その押込のやぶを見にかの地へ初めて足を踏み入れたのは昨年のことでした。
祭りの開催日が10月第3土日で、地元、焼山の高尾神社と重なっていたことから中々その機会を作ることができなかったのです。
そのときの印象は、子どもの頃の噂どおり、やはり子どもを見つけては、追いかけ、よく走る。
そして、面の顔立ちや衣装は、大まかな分類上、焼山のやぶに比較的近いといったものでした。
ただそのときは、何枚か写真は撮れたものの、地元の方から話を聞くことができず、相変わらず情報不足のまま、押込を後にするにことになりました。
今年はその情報不足がいくらか解消されました。
二度目の押込を訪ねたのは、昨年同様、10月第3日曜日の朝10時。
この日は向日原神社の例大祭の日です。
これ以上はないほどの秋晴れで、眩いばかりの青空が広がっていました。
まず最初に神社に足を運んでみましたが、あいにくやぶの姿は見当たらず、しばらく付近を探索。
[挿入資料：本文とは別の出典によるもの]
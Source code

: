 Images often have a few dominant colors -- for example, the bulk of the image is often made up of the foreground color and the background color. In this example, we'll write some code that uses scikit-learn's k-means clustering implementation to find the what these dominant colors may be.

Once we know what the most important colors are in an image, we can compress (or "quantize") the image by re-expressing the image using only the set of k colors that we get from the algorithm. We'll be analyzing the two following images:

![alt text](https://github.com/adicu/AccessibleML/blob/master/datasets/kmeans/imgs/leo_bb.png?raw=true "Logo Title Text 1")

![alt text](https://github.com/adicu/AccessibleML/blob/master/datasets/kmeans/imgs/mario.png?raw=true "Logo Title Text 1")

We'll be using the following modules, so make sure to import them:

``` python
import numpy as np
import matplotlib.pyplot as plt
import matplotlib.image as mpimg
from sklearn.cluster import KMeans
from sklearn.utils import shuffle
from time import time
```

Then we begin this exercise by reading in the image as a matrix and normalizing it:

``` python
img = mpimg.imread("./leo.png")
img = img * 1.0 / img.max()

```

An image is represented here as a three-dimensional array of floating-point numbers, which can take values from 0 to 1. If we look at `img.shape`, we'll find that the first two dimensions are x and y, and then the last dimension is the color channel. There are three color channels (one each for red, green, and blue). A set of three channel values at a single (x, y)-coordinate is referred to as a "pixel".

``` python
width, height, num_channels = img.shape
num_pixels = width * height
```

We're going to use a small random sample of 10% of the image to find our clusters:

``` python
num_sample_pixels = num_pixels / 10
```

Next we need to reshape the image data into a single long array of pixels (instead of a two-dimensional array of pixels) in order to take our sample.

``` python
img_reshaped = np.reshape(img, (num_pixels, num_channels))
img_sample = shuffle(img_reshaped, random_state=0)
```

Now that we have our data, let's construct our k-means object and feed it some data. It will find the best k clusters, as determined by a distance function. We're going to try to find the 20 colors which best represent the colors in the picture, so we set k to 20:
このやぶを探すときの高揚感は子どもの頃と変わっていません。
歩きまわること15分、チラッとやぶらしき姿が遠目に見え、すかさずその方向へ向かいました。
見ると、ある家の前で太鼓を叩いているところ。
その家の方も総出でやぶを出迎えています。
もっと近寄りたかったものの、ご家族揃っての記念撮影も始まったのでひとまず遠慮し、しばらく様子を見ることにしました。
その後、やぶの一団が向かい始めた方向へと先回りし、数十メートルほど離れた場所で待機。
レンズ越しにやぶの姿をとらえ、シャッターを切ろうとした瞬間、私に視線が集まりました。
周囲には私以外誰もいません。
計7匹のうち、6匹がこちらを凝視するという状況に少々たじろぎました。
これがもし噂に恐れ慄いていた子どもの頃なら、一目散に逃げ出していたことでしょう。
さすがにもういい歳をした大人なので、それはしませんが、十分に「やばい」と感じる場面でした。
その後、やぶは別の場所へと移動。
そこでもう一度神社周辺で待機し、やぶの戻りを待っていたところ、突然近くで太鼓の音が鳴り始めました。
音の方へ向かうと、やはりここでもある家の軒先でやぶが太鼓を叩いているところでした。
その様子を写真に収めようとカメラを構えていると、やぶと一緒にいた祭り関係者の方に「去年も来られてましたよね」と声をかけられました。
これはお話を伺う願ってもないチャンスと思い、まず面のことについて尋ねてみました。
そのとき伺ったお二方によると、押込のやぶには、アカ、シャク、ガッソーと呼ばれる格別古い面が3つあるとのこと*1。
アカ
シャク
ガッソー
古い面はそれだけでも風格が漂い、その祭りの歴史と伝統を感じさせるので、どうしても目が釘付けになります。
また、祭りが最も盛り上がる時間帯についても伺ってみたところ、15時以降とのお話でした。
その方が言われるには、押込の祭りのメインは神社に奉納する船で、その側について警護するのがやぶの役目である、と。
その一連の儀式が15時以降に神社で行われると聞き、改めてその時間帯に出直すことにしました。
そこで15時45分頃、向日原神社を再訪。
境内は既に地元の人たちで賑わっており、ちょうど船が本殿から出てくるところでした。
そのとき、私の方へ近づいてきたのが、朝、教えてもらったアカ。
今、神様に船にお乗りいただいたところであると耳打ちしてくれたのはそのアカでした。
確証はありませんが、何となく朝、押込の祭りについて教えてくださった祭り関係者の方の声のようにも聞こえました*2。
間近で見ると面の古さが際立っています。
船には大勢の稚児も付き、祭りの賑わいに花を添えていました。
その後も何度かアカと目が合い、不思議と面越し、カメラ越しに物言わぬ会話ができたような気がします。
しばらくして、アカに無言のお礼を言い、盛り上がりの続く向日原神社を後にしました。
子どもの頃、「やばい」と恐れ慄いていた押込のやぶとの距離が一気に縮まった10月第3日曜日でした。